THE SUSQUEHANNAH COMPANY AFFAIR

One of the most prolonged disputes in eighteenth-century Connecticut was a controversial land scheme. Spurred by the scarcity of good new land in a small colony where large families were the norm, a group met at Windham in July 1753 to organize the Susquehannah Company. Under the Charter of 1662 Connecticut’s western boundary was the Pacific Ocean, thus northern Pennsylvania fell within Connecticut’s grant. The onset of the French and Indian War in 1754 made any attempt at creating new towns in Pennsylvania impractical until the early 1760s. Actual settlement brought immediate opposition from the Penn family and Sir William Johnson (1715-1774), influential Indian agent in upper New York, as well as from conservatives in Connecticut itself. In October 1763 Indians massacred the small group of settlers, bringing a temporary halt to the first venture. That year Eliphalet Dyer (1721-1807), one of the company’s leaders, was sent to London to obtain royal approval for the settlement. Despite energetic efforts, the mission failed.

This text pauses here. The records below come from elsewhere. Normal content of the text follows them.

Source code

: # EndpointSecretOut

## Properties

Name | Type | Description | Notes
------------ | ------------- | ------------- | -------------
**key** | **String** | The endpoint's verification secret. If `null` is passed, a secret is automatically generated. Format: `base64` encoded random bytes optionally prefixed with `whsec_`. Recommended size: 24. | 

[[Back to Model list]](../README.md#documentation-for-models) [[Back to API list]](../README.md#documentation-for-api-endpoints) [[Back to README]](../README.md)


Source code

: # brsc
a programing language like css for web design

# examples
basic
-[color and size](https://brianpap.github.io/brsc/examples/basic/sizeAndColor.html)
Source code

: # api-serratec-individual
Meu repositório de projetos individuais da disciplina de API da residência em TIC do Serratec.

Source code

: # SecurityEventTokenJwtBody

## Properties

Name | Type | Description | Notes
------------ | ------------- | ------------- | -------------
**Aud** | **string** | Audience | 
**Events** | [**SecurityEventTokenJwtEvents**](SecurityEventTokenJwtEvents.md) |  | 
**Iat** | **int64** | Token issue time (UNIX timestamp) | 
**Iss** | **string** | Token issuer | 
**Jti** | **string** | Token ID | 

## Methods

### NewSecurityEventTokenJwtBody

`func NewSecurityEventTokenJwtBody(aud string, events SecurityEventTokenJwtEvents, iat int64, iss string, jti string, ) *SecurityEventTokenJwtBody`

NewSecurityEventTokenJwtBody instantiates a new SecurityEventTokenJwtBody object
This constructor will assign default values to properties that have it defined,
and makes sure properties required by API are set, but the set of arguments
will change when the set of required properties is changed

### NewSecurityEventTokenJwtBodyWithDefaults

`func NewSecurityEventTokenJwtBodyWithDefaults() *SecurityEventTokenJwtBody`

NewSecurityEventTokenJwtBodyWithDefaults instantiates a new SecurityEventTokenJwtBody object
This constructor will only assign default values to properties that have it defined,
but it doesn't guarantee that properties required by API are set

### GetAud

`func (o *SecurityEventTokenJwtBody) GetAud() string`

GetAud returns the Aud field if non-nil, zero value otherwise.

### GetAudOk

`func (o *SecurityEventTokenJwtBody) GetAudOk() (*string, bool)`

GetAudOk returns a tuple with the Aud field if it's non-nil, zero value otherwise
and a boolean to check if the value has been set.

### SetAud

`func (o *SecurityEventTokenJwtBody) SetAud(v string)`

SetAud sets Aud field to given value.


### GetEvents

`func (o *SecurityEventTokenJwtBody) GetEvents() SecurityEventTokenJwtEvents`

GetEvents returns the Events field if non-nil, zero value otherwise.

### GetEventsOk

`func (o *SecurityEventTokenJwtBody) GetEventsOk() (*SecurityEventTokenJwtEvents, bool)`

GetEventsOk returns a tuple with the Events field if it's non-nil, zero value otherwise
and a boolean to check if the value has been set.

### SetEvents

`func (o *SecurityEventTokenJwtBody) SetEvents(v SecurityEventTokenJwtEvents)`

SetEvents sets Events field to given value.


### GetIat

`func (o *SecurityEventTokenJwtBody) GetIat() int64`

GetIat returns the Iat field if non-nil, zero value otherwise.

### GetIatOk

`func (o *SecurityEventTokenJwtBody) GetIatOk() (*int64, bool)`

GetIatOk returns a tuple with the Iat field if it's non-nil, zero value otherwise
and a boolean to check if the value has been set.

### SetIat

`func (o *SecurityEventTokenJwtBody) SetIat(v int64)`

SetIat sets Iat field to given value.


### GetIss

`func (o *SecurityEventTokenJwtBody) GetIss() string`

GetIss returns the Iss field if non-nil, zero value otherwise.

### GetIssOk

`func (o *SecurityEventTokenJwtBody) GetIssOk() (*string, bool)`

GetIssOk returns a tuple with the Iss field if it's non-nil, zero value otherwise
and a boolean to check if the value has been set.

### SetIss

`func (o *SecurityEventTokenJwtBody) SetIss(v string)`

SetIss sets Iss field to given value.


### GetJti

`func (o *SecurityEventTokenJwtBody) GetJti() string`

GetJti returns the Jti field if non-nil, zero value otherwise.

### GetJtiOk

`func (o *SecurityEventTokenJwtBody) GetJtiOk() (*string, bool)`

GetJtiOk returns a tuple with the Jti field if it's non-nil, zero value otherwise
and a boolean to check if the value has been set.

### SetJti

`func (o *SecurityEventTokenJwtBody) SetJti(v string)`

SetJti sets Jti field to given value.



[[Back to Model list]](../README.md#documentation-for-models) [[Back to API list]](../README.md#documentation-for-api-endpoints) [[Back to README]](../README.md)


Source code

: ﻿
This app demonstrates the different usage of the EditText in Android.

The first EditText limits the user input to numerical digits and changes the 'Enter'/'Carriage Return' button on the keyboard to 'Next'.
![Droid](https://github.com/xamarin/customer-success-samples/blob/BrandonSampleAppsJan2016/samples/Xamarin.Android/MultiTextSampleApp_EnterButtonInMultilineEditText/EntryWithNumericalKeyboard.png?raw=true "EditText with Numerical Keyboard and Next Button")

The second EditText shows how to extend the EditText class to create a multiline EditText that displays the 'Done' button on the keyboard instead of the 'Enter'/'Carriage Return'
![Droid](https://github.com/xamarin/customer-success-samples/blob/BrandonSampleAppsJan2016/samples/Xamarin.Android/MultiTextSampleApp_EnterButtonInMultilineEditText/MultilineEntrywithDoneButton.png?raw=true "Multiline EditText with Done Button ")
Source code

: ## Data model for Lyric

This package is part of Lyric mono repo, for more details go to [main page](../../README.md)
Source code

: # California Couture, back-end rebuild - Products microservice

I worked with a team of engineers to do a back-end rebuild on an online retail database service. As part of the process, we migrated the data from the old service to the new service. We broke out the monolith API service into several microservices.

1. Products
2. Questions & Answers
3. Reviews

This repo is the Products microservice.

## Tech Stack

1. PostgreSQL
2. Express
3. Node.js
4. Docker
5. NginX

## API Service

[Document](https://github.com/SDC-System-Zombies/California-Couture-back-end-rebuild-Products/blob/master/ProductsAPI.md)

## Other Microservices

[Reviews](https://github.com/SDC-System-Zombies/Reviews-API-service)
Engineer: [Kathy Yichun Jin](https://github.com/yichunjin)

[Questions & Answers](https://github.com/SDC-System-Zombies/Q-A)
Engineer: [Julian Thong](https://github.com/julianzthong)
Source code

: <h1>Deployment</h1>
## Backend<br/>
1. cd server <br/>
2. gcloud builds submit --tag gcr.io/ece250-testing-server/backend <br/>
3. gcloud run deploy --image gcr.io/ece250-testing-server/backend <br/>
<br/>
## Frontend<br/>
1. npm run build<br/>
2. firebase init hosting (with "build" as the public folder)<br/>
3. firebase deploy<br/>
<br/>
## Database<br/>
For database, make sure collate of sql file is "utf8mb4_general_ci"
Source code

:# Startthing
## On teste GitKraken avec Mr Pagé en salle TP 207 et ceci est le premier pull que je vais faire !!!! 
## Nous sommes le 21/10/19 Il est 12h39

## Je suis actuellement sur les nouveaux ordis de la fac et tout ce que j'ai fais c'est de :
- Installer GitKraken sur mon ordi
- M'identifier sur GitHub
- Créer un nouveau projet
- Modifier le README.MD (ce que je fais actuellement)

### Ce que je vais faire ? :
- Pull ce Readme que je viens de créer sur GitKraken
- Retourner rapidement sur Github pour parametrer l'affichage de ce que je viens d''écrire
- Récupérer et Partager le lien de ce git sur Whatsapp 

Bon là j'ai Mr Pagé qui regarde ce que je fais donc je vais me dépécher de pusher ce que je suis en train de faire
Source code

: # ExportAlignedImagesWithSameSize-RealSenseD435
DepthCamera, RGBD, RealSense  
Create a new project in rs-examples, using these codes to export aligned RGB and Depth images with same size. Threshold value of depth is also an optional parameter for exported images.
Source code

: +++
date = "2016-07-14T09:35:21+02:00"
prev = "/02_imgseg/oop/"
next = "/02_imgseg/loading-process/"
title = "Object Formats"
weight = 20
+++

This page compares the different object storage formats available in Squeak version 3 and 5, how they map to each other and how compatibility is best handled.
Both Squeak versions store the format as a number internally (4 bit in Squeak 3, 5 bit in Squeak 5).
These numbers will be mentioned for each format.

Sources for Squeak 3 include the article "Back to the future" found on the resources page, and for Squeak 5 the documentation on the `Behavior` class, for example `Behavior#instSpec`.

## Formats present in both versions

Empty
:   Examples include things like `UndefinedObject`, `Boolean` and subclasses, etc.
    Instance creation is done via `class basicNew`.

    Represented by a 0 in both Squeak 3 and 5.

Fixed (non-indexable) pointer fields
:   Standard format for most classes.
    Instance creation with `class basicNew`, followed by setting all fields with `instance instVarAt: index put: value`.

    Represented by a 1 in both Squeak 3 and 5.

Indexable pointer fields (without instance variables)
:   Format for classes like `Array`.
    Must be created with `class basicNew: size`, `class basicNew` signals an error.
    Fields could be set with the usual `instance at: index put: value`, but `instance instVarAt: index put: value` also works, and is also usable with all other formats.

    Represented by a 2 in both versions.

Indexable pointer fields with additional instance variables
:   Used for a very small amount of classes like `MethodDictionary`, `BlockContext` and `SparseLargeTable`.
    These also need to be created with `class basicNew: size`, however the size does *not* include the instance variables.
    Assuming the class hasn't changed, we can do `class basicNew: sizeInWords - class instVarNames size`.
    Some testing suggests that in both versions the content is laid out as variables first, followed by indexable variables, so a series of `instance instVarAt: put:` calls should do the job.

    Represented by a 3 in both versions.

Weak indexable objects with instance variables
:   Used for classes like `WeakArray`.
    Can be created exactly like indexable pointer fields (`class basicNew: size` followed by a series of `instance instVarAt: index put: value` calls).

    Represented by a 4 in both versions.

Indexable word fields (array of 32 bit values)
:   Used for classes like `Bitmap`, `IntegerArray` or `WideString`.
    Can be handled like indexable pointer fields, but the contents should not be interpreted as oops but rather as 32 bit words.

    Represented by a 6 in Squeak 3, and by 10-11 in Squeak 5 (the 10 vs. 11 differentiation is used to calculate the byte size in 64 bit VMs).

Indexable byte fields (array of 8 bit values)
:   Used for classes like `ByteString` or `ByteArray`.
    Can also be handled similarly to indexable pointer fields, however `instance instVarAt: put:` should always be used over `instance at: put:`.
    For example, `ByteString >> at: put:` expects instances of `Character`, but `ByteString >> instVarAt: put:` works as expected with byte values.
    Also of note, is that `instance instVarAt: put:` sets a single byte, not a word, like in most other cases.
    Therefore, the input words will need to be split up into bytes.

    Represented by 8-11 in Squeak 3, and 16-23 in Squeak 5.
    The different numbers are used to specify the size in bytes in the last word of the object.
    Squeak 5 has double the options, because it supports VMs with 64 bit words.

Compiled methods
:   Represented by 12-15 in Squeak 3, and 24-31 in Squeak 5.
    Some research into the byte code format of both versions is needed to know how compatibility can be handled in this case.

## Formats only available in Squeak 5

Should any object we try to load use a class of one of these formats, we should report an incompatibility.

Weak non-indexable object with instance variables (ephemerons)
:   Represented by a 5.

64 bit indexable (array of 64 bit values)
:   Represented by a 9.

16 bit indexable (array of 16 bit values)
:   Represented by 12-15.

Meanwhile in Connecticut, conservative Governor Thomas Fitch (c. 1700-1774) committed political suicide by taking an oath to uphold the Stamp Act. William Pitkin (1694-1769), backed by the Sons of Liberty, replaced Fitch as governor. Thus there came into power an administration more friendly to the Susquehannah Company, which by then had won the support of the radical New Lights in eastern Connecticut. Early in 1769 new settlers arrived at Wyoming from Connecticut. In August 1769 those in the newly-established town of Wilkes-Barre on the Susquehanna River petitioned the Connecticut assembly for the formation of a new Connecticut county. The high hopes for the future were destroyed in November 1769 when a large Pennsylvania posse seized the area and forced the settlers to leave.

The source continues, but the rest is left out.